Dataset: Begin

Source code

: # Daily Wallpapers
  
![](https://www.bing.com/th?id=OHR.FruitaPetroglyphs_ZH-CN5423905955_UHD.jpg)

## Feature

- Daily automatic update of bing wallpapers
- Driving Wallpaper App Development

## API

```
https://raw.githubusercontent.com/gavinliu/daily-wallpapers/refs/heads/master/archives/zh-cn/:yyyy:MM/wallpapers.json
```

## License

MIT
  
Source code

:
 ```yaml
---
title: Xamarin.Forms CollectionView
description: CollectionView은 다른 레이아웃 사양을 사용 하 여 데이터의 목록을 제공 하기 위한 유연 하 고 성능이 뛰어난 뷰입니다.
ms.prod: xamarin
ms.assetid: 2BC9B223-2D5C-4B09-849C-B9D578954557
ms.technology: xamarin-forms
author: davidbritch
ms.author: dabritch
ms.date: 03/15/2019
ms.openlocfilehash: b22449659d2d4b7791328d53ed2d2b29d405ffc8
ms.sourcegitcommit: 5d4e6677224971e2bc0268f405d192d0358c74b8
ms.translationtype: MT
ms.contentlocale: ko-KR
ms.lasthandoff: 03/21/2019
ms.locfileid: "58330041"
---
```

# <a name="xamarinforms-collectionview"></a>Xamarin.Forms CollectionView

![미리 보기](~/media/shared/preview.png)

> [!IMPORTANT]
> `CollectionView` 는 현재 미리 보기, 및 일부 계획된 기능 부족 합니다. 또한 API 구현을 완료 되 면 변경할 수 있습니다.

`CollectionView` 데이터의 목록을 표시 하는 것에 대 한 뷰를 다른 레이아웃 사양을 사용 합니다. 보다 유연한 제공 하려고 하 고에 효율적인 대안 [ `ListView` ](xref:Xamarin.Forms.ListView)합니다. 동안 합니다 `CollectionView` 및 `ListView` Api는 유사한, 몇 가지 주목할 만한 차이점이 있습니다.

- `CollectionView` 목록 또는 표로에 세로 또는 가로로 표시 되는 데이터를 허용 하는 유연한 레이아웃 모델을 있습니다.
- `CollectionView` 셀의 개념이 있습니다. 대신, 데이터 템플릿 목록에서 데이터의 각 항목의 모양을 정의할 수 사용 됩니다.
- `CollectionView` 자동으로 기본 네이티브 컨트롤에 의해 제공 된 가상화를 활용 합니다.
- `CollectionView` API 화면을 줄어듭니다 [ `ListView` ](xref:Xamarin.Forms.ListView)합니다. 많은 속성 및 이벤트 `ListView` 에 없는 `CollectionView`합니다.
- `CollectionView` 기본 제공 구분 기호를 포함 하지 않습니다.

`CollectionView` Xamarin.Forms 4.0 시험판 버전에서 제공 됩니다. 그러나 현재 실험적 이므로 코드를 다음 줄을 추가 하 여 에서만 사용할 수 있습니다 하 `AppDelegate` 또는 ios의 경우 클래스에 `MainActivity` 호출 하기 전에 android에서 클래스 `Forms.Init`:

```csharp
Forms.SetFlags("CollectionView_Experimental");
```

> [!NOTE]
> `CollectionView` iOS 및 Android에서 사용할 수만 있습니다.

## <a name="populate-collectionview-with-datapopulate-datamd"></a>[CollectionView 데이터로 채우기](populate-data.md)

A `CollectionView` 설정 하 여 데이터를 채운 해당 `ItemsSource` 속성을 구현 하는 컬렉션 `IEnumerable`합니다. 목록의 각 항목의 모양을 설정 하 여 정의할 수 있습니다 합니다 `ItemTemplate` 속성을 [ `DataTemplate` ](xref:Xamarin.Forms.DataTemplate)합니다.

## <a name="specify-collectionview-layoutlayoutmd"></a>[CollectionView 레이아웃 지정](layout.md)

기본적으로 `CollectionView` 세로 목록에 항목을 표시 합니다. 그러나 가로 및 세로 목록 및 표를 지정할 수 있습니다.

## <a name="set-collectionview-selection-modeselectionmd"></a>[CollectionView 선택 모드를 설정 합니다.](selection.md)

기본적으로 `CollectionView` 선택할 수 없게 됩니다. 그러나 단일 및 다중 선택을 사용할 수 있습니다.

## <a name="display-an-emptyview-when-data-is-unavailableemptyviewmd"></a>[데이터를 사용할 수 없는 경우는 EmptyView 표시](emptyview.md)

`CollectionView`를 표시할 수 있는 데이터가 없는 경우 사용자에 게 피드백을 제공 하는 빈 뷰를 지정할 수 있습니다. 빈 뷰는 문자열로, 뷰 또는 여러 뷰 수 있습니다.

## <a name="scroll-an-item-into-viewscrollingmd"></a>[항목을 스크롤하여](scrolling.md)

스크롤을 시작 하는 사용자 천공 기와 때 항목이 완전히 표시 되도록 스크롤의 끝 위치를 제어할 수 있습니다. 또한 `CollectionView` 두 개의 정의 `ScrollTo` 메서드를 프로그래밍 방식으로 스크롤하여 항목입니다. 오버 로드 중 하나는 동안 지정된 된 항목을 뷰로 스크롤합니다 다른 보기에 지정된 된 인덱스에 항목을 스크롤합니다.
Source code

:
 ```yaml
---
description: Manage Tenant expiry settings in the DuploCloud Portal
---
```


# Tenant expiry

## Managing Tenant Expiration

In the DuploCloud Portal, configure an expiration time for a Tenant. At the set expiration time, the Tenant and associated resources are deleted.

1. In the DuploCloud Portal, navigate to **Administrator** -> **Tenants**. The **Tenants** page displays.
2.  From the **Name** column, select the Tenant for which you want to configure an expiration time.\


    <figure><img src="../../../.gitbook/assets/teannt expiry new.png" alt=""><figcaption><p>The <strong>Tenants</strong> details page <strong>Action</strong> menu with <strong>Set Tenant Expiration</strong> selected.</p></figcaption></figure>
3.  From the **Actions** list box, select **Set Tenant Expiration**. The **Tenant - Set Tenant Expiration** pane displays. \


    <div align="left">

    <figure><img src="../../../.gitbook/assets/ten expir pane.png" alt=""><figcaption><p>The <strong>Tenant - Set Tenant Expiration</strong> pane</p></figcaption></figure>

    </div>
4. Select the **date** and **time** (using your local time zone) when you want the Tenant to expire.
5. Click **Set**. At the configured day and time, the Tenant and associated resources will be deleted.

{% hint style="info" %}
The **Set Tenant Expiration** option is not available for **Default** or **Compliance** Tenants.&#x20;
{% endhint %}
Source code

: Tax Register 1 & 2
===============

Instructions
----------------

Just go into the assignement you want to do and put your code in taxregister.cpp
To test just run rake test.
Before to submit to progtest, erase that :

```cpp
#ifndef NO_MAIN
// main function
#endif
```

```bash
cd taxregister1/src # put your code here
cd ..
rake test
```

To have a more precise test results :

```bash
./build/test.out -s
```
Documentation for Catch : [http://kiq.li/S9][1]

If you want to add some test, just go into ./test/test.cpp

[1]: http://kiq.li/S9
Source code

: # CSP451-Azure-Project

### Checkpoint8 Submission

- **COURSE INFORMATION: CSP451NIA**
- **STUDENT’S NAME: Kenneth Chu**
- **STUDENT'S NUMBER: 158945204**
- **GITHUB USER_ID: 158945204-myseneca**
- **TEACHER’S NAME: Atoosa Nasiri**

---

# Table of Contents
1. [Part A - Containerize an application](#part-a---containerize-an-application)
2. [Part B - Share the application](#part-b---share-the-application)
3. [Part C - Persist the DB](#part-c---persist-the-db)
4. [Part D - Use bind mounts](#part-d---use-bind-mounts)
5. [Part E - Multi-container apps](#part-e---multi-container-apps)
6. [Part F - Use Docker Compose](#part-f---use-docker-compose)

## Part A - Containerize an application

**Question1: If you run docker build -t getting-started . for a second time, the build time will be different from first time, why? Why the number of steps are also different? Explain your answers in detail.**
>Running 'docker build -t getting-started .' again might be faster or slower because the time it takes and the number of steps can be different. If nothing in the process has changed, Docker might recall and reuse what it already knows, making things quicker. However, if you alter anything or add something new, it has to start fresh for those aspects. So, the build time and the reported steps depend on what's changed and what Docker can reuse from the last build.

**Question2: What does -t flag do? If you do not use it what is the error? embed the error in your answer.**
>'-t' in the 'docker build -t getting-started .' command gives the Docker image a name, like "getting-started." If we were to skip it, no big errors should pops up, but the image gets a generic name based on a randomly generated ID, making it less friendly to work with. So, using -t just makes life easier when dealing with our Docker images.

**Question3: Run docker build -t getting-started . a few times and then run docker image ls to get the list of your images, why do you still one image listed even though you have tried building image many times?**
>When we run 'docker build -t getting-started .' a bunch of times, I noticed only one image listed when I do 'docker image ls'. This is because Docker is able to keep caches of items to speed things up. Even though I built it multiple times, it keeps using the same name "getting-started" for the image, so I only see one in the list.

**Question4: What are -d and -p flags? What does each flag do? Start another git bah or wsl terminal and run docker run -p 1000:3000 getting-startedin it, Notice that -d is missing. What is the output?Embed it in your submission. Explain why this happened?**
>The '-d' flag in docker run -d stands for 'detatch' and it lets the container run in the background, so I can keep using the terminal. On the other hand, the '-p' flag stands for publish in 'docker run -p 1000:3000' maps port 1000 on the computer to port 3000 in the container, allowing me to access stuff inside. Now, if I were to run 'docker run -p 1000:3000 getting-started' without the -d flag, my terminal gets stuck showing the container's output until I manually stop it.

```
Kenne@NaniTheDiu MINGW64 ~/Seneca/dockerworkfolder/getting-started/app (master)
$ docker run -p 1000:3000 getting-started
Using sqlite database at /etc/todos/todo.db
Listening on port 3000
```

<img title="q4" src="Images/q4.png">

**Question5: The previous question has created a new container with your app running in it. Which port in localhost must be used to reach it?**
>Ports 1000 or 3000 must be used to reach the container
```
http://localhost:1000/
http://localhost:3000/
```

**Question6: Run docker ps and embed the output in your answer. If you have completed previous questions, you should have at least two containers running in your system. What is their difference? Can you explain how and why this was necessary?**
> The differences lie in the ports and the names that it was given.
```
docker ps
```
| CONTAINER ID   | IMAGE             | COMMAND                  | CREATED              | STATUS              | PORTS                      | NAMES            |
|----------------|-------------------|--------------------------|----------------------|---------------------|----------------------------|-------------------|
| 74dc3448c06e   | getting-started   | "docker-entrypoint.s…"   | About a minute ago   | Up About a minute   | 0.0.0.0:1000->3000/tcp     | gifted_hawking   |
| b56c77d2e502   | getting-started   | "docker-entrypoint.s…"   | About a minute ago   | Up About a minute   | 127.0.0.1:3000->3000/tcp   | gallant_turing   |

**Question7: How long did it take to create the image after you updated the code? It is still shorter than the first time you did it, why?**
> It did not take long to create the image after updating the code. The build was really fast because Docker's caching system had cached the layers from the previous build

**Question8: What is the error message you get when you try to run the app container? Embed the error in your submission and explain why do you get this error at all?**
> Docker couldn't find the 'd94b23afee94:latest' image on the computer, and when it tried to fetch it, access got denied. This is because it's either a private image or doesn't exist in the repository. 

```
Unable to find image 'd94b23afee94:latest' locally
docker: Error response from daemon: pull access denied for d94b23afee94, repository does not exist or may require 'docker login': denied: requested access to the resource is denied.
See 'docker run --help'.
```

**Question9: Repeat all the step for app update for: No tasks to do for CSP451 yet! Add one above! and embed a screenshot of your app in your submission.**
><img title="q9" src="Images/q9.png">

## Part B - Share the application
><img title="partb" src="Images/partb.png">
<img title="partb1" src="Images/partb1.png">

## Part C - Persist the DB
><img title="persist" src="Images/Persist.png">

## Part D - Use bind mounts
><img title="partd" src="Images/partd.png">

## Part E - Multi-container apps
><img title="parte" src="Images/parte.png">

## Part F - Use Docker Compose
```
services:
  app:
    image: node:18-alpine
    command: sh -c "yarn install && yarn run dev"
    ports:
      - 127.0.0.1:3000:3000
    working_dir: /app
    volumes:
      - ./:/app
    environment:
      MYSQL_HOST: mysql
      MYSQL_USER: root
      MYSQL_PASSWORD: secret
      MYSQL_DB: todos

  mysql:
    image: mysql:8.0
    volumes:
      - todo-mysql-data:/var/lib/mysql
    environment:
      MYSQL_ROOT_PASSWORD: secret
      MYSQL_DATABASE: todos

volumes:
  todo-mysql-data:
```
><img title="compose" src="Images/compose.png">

Dataset: End

Look through the records for the string "were". Copy every line that has it.

>'-t' in the 'docker build -t getting-started .' command gives the Docker image a name, like "getting-started." If we were to skip it, no big errors should pops up, but the image gets a generic name based on a randomly generated ID, making it less friendly to work with. So, using -t just makes life easier when dealing with our Docker images.
>The '-d' flag in docker run -d stands for 'detatch' and it lets the container run in the background, so I can keep using the terminal. On the other hand, the '-p' flag stands for publish in 'docker run -p 1000:3000' maps port 1000 on the computer to port 3000 in the container, allowing me to access stuff inside. Now, if I were to run 'docker run -p 1000:3000 getting-started' without the -d flag, my terminal gets stuck showing the container's output until I manually stop it.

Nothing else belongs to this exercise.